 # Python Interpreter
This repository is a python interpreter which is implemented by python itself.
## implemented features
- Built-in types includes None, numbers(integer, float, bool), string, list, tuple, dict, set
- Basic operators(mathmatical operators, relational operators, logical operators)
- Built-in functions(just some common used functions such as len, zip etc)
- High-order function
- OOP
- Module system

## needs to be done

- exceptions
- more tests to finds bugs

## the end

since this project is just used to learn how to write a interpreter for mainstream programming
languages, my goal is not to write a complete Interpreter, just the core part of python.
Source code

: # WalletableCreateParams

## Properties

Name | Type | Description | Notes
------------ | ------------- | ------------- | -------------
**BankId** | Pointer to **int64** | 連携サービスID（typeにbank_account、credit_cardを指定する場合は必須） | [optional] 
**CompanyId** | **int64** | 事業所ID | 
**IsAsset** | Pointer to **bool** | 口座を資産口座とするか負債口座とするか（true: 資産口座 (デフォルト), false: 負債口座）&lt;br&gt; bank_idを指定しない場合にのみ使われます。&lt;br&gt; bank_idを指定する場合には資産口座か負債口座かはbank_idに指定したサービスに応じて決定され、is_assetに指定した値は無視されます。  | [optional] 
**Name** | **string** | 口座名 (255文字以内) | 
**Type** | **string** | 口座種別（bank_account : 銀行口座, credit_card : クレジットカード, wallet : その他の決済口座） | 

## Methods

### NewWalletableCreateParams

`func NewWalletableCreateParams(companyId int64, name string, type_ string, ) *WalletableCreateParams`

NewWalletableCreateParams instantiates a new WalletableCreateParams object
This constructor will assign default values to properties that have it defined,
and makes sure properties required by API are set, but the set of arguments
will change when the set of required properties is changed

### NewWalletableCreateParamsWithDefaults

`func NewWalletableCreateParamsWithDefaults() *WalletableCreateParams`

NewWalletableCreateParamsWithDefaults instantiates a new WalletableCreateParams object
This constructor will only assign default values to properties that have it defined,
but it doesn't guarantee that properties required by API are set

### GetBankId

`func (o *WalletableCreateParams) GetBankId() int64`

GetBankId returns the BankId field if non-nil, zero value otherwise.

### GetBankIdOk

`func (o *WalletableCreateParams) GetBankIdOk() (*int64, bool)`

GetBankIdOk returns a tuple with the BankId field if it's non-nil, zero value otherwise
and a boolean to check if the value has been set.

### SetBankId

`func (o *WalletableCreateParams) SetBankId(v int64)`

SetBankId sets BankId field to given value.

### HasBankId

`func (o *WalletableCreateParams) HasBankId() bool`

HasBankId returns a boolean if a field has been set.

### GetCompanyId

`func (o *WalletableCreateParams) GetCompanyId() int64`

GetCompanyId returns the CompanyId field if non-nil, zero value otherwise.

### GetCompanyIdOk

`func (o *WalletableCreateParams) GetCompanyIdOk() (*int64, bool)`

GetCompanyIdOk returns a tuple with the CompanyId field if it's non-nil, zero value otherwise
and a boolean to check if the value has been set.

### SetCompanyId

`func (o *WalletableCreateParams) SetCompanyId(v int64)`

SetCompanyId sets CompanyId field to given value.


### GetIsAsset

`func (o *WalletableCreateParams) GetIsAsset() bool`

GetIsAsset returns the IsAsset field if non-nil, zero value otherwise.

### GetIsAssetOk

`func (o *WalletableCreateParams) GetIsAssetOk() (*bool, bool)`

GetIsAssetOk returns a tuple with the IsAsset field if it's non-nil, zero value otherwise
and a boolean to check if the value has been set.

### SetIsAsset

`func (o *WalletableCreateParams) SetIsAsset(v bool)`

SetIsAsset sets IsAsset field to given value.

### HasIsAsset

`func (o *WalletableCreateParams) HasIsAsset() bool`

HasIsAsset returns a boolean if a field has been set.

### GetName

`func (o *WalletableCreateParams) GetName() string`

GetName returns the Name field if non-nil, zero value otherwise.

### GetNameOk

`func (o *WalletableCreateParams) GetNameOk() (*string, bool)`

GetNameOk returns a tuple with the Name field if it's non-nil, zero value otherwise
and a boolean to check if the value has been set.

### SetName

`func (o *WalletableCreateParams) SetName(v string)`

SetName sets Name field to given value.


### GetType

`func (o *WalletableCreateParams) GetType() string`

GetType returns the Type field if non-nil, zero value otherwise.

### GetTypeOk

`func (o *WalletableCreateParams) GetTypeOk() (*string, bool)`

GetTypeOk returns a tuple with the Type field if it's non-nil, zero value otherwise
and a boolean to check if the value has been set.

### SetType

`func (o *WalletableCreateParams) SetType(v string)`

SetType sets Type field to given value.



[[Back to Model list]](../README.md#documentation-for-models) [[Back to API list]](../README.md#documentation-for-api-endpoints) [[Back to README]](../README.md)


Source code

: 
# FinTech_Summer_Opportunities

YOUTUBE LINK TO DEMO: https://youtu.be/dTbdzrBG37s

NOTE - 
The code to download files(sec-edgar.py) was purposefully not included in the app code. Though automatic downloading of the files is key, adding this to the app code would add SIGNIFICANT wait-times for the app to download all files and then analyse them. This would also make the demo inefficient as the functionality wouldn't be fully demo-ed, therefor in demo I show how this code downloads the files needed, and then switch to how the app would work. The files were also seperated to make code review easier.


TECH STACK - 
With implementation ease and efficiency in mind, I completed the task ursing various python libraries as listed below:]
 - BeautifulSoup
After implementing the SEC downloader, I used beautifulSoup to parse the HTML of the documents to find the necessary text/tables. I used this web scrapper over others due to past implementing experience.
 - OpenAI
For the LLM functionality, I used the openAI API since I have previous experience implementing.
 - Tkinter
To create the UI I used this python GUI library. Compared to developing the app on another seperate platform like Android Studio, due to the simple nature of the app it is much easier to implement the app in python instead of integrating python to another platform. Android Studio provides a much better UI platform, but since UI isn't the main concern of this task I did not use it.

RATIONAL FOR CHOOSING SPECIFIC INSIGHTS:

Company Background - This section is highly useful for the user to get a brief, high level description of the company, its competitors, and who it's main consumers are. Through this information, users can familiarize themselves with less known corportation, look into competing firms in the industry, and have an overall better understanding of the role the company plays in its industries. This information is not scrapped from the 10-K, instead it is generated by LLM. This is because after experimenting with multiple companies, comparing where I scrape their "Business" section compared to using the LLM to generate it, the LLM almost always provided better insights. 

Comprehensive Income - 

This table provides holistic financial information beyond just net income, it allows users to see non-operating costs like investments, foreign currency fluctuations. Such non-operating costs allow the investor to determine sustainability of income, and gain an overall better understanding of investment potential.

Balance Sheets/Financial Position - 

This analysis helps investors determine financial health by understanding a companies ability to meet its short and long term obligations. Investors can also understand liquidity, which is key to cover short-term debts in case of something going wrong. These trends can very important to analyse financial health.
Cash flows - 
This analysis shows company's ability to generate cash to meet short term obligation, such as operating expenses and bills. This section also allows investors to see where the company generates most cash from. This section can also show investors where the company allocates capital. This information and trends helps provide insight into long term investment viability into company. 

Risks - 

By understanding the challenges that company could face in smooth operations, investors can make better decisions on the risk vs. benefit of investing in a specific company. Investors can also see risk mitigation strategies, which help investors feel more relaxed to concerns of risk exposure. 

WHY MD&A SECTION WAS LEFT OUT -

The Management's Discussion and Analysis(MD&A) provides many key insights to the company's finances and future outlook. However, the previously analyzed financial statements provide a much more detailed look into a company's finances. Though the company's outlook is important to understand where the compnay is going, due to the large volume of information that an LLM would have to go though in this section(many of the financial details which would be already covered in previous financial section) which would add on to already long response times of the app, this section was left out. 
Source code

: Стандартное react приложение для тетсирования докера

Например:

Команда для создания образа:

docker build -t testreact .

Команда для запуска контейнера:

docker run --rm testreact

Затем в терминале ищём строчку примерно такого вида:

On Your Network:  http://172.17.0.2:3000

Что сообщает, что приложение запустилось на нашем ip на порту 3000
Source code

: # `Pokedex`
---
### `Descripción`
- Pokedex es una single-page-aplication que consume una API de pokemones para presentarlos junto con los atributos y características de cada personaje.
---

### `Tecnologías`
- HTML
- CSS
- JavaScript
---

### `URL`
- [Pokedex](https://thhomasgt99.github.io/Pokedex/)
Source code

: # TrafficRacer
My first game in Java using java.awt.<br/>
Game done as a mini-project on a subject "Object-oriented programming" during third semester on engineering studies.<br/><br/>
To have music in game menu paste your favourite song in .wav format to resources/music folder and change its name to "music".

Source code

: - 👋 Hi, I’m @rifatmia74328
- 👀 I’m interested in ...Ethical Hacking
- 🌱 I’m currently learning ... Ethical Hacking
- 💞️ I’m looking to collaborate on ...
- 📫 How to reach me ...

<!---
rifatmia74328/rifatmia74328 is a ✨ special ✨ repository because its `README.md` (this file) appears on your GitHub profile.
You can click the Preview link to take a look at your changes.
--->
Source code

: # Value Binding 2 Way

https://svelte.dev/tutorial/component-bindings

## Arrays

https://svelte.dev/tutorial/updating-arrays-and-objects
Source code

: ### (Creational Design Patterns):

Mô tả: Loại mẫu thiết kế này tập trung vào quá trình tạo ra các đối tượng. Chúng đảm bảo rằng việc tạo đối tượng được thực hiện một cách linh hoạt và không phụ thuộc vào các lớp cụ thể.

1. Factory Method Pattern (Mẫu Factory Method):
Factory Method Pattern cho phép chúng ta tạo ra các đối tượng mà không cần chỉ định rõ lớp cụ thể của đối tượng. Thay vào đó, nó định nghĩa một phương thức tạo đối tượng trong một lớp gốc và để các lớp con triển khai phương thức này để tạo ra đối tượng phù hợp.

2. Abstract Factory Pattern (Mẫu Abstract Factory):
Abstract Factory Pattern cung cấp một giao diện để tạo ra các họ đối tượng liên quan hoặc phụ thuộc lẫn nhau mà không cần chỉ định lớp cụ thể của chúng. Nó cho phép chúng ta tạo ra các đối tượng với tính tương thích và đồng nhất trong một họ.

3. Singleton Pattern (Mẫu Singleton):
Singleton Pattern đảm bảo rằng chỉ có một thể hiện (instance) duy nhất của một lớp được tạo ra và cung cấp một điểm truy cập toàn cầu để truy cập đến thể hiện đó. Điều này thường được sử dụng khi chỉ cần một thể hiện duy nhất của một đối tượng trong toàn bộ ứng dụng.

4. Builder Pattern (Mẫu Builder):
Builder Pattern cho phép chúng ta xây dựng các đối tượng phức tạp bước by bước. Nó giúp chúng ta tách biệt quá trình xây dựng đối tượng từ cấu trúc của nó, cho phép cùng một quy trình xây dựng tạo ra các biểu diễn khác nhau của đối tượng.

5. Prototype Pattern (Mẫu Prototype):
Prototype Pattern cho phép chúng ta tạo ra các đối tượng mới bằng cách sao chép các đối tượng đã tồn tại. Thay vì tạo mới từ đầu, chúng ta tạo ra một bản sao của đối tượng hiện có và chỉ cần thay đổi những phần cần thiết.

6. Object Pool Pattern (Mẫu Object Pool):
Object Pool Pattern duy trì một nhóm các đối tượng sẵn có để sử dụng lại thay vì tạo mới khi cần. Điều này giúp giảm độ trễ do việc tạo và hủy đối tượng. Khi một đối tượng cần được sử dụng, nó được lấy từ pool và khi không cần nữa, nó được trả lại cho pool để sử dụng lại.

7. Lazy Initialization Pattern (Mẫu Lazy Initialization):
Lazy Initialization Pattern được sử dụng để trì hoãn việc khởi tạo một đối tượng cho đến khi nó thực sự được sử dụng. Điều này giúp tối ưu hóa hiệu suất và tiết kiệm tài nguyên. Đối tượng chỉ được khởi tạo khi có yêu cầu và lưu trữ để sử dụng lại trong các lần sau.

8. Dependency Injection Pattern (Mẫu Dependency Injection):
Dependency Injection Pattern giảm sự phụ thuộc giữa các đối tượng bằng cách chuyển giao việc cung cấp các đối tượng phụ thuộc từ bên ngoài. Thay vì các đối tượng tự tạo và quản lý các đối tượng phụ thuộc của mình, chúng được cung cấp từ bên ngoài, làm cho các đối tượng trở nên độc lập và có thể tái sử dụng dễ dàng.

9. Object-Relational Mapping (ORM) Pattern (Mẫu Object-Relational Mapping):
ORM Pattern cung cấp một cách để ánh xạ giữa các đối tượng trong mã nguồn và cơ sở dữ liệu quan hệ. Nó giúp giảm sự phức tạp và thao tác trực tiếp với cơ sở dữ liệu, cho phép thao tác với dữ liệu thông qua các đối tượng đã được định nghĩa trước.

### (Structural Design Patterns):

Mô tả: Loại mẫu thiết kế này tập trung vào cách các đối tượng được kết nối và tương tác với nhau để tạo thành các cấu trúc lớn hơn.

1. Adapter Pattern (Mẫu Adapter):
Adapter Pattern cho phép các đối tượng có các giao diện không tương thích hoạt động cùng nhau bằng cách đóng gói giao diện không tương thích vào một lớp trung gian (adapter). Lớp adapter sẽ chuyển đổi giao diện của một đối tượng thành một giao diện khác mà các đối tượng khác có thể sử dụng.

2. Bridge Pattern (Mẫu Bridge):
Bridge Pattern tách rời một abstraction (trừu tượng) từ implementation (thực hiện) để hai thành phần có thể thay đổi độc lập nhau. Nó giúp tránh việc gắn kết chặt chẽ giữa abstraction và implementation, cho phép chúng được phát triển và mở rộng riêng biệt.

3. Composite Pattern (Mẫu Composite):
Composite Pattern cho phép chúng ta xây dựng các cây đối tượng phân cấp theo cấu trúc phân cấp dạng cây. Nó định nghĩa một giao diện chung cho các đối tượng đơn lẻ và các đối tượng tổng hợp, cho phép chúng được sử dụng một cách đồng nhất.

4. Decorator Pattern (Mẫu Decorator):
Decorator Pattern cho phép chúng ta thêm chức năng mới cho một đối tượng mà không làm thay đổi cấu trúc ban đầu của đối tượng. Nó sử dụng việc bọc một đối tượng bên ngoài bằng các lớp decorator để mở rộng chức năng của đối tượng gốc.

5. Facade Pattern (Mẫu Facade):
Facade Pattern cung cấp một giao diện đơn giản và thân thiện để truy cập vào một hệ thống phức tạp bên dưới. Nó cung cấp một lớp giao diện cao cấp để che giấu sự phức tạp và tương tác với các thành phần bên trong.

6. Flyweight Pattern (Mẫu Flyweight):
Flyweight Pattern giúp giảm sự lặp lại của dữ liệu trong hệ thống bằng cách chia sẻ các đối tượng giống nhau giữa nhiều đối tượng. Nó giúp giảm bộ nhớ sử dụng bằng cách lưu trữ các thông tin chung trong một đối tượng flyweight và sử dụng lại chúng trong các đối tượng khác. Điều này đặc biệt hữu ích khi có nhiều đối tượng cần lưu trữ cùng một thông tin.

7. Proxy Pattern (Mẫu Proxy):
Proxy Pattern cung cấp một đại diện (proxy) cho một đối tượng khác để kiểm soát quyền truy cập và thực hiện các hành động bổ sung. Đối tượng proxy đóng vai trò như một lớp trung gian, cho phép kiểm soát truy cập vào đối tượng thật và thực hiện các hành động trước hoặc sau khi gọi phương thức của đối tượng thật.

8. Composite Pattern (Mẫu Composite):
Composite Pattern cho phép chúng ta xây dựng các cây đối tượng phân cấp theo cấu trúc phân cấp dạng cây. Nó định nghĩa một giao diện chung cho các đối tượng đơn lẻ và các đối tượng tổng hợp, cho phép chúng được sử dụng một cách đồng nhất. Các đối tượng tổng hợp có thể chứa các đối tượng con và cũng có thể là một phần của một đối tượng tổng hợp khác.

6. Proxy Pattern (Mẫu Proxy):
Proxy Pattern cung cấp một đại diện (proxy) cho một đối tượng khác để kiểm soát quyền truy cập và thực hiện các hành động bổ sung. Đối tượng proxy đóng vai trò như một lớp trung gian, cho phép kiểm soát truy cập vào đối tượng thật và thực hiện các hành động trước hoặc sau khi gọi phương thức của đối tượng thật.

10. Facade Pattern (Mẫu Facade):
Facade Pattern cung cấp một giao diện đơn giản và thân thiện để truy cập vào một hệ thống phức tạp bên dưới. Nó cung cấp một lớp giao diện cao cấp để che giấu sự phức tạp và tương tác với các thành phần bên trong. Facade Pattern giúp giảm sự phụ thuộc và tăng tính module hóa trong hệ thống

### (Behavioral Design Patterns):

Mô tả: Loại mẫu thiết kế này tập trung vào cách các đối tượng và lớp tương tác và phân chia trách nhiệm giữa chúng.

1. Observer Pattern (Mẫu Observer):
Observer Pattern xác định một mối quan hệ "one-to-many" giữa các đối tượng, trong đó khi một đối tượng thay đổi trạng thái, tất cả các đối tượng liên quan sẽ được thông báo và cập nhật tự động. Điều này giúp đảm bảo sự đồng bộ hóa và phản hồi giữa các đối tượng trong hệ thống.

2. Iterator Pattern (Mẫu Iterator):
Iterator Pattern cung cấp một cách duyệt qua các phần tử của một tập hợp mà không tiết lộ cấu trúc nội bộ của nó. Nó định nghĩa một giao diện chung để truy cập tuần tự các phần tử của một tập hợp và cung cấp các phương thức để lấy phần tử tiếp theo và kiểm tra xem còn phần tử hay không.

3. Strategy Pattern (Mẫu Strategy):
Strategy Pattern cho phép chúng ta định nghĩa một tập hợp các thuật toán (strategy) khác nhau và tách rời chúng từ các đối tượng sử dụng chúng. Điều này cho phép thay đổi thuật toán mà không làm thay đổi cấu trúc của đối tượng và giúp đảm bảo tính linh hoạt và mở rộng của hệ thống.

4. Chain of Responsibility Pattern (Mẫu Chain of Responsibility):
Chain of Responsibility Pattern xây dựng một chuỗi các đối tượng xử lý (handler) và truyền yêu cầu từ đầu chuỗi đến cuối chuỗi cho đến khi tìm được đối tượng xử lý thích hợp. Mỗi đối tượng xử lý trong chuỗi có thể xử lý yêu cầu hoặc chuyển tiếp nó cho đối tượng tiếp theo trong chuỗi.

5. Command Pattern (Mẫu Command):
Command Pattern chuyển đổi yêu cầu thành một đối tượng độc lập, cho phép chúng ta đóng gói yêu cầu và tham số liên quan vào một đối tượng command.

-=-=-=-=-

▶ [What you should do]:
Wherever the string "constructor" is found in the listing above, copy the line that contains it.

▶ [Finished task]:
This constructor will assign default values to properties that have it defined,
This constructor will only assign default values to properties that have it defined,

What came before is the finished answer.